Ok this is way better with the latest commit!

import time
import numpy as np
import spikeinterface.core as si



sorting1 = si.load_extractor("/mnt/raid0/data/MEArec/1h_3000cells/analyses/ks2_5_pj7-3/sorting")
sorting2 = si.load_extractor("/mnt/raid0/data/MEArec/1h_3000cells/analyses/ks2_5_pj7-3/sorting")

t1 = time.perf_counter()

for unit_id in sorting1.unit_ids:
	sorting1.get_unit_spike_train(unit_id)

t2 = time.perf_counter()

sorting2.precompute_spike_trains()
for unit_id in sorting2.unit_ids:
	sorting2.get_unit_spike_train(unit_id)

t3 = time.perf_counter()

print(f"Old way: {t2-t1:.1f} s")
print(f"New way: {t3-t2:.1f} s")

for unit_id in sorting1.unit_ids:
	assert np.all(sorting1.get_unit_spike_train(unit_id) == sorting2.get_unit_spike_train(unit_id))

Old way: 16.3 s
New way: 1.4 s

DradeAW · 2023-11-06T14:53:06Z

For reference, my sorting dataset contains 531 units for a total of 11,298,565 spikes (1h recording)

zm711

Just a question and suggestion @DradeAW

src/spikeinterface/core/core_tools.py

zm711 · 2023-11-06T15:54:35Z

src/spikeinterface/core/basesorting.py

@@ -424,6 +427,31 @@ def get_all_spike_trains(self, outputs="unit_id"):
            spikes.append((spike_times, spike_labels))
        return spikes

+    def precompute_spike_trains(self, from_spike_vector: bool = True):


Since this is in core where numba is not automatically installed wouldn't it be safer to have from_spike_vector default to False, so that a user who has only installed core doesn't instantly hit an assert error?
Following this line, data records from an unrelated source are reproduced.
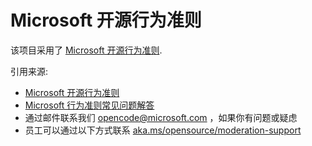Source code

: # Microsoft 开源行为准则

该项目采用了 [Microsoft 开源行为准则](https://opensource.microsoft.com/codeofconduct/).

引用来源:

- [Microsoft 开源行为准则](https://opensource.microsoft.com/codeofconduct/)
- [Microsoft 行为准则常见问题解答](https://opensource.microsoft.com/codeofconduct/faq/)
- 通过邮件联系我们 [opencode@microsoft.com](mailto:opencode@microsoft.com) ，如果你有问题或疑虑
- 员工可以通过以下方式联系 [aka.ms/opensource/moderation-support](https://aka.ms/opensource/moderation-support)
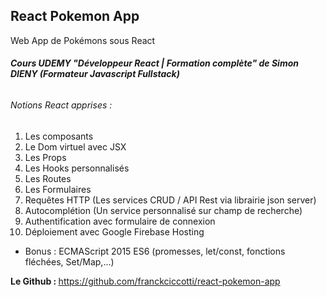 <h2>React Pokemon App</h2>
<p>Web App de Pokémons sous React</p>
<div>     
  <h6><strong>Cours UDEMY "Développeur React | Formation complète" de Simon DIENY (Formateur Javascript Fullstack)</strong></h6>
  <h6>Notions React apprises :</h6>
  <ol>
      <li>Les composants</li>
      <li>Le Dom virtuel avec JSX</li>    
      <li>Les Props</li>
      <li>Les Hooks personnalisés</li>
      <li>Les Routes</li>
      <li>Les Formulaires</li>
      <li>Requêtes HTTP (Les services CRUD / API Rest via librairie json server)</li>
      <li>Autocomplétion (Un service personnalisé sur champ de recherche)</li>
      <li>Authentification avec formulaire de connexion</li>
      <li>Déploiement avec Google Firebase Hosting</li>
  </ol>
  <ul>
      <li>Bonus : ECMAScript 2015 ES6 (promesses, let/const, fonctions fléchées, Set/Map,...)</li>
  </ul>

  <strong>Le Github : </strong><a href="https://github.com/franckciccotti/react-pokemon-app" target='blanc' >https://github.com/franckciccotti/react-pokemon-app</a>
</div>
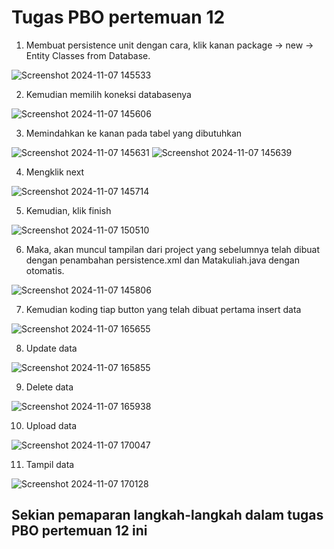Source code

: # Tugas PBO pertemuan 12

1. Membuat persistence unit dengan cara, klik kanan package →  new → Entity Classes from Database.

![Screenshot 2024-11-07 145533](https://github.com/user-attachments/assets/6d2f25f4-8e08-40a8-8644-b7800544b3e7)

2. Kemudian memilih koneksi databasenya

![Screenshot 2024-11-07 145606](https://github.com/user-attachments/assets/36ae87f3-d074-43dd-86f5-448fc8e6a461)

3. Memindahkan ke kanan pada tabel yang dibutuhkan

![Screenshot 2024-11-07 145631](https://github.com/user-attachments/assets/b4cd562c-42e3-4bf3-9431-dc906c5dff62)
![Screenshot 2024-11-07 145639](https://github.com/user-attachments/assets/37d3a966-6a78-4d35-ab46-921c69e2f76a)

4. Mengklik next

![Screenshot 2024-11-07 145714](https://github.com/user-attachments/assets/77cb7d3f-233f-41fa-92d2-5c9276df1601)

5. Kemudian, klik finish

![Screenshot 2024-11-07 150510](https://github.com/user-attachments/assets/e1061d0e-ca1e-4869-81be-a9568ca0b3e3)

6. Maka, akan muncul tampilan dari project yang sebelumnya telah dibuat dengan penambahan persistence.xml dan Matakuliah.java dengan otomatis.

![Screenshot 2024-11-07 145806](https://github.com/user-attachments/assets/a4aed424-f232-4adf-9275-86471002ddfc)

7. Kemudian koding tiap button yang telah dibuat pertama insert data

![Screenshot 2024-11-07 165655](https://github.com/user-attachments/assets/219f48c1-6293-4ce9-9176-0b512139ce48)

8. Update data

![Screenshot 2024-11-07 165855](https://github.com/user-attachments/assets/61c060f9-de32-48e7-9623-97985a5bcef1)

9. Delete data

![Screenshot 2024-11-07 165938](https://github.com/user-attachments/assets/159e909e-4cf2-4a70-b3b5-dd0801d61f1e)

10. Upload data

![Screenshot 2024-11-07 170047](https://github.com/user-attachments/assets/61e9d9bf-7dce-4f3c-a877-2752770a54c1)

11. Tampil data

![Screenshot 2024-11-07 170128](https://github.com/user-attachments/assets/e7fb3e1f-4286-4425-b7d5-fdae97a4abc7)

## Sekian pemaparan langkah-langkah dalam tugas PBO pertemuan 12 ini










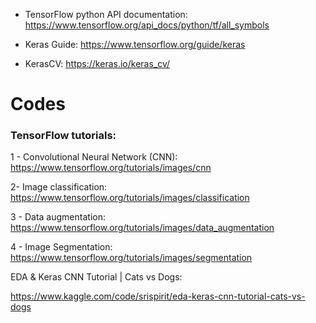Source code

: 
- TensorFlow python API documentation: https://www.tensorflow.org/api_docs/python/tf/all_symbols

- Keras Guide: https://www.tensorflow.org/guide/keras

- KerasCV: https://keras.io/keras_cv/
# Codes

### TensorFlow tutorials:


1 - Convolutional Neural Network (CNN): https://www.tensorflow.org/tutorials/images/cnn


2- Image classification: https://www.tensorflow.org/tutorials/images/classification


3 - Data augmentation: https://www.tensorflow.org/tutorials/images/data_augmentation

4 - Image Segmentation: https://www.tensorflow.org/tutorials/images/segmentation


EDA & Keras CNN Tutorial | Cats vs Dogs:

https://www.kaggle.com/code/srispirit/eda-keras-cnn-tutorial-cats-vs-dogs



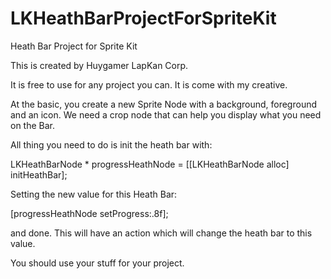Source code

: LKHeathBarProjectForSpriteKit
=============================

Heath Bar Project for Sprite Kit

This is created by Huygamer
LapKan Corp.

It is free to use for any project you can.
It is come with my creative.

At the basic, you create a new Sprite Node with a background, foreground and an icon. We need a crop node that can help you display what you need on the Bar.

All thing you need to do is init the heath bar with:

LKHeathBarNode * progressHeathNode = [[LKHeathBarNode alloc] initHeathBar];

Setting the new value for this Heath Bar: 

[progressHeathNode setProgress:.8f];

and done. 
This will have an action which will change the heath bar to this value.

You should use your stuff for your project.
I added the parameter to be complete, but I actually don't know when it would be interesting to precompute spike trains not from the spike vector.
Can you think of a use case?

Not off the top of my head. But I'll think about it :)

for more information, see https://pre-commit.ci

src/spikeinterface/core/basesorting.py

samuelgarcia · 2023-11-06T16:57:50Z

Hi Aurelien.
thanks for this.

I will not have time to get feedback on this very soon.
But globaly:

thanks a lot for this speed up, this was on my todo list
not sure to like the idea of having numba in core... lets see. It can be used optionally if installed, but then we need
it for testing.
not sure to like the semantic in one function. In short many Sorting are already spiketrains centric (most of then) and
some of then are spike train first (numpysorting, ...). We need this function for 2 clear distinct case:
1. when spike train centric to preload in memory
2. when spike vector centric to make the convertion all at once. The caching used to be spiketrain per spiketrain which
  also a valid scenario I think.
  The semantic have to be very clear for this 2 cases. This is now done with one function with one option.
I like the idea to explicitly call this function.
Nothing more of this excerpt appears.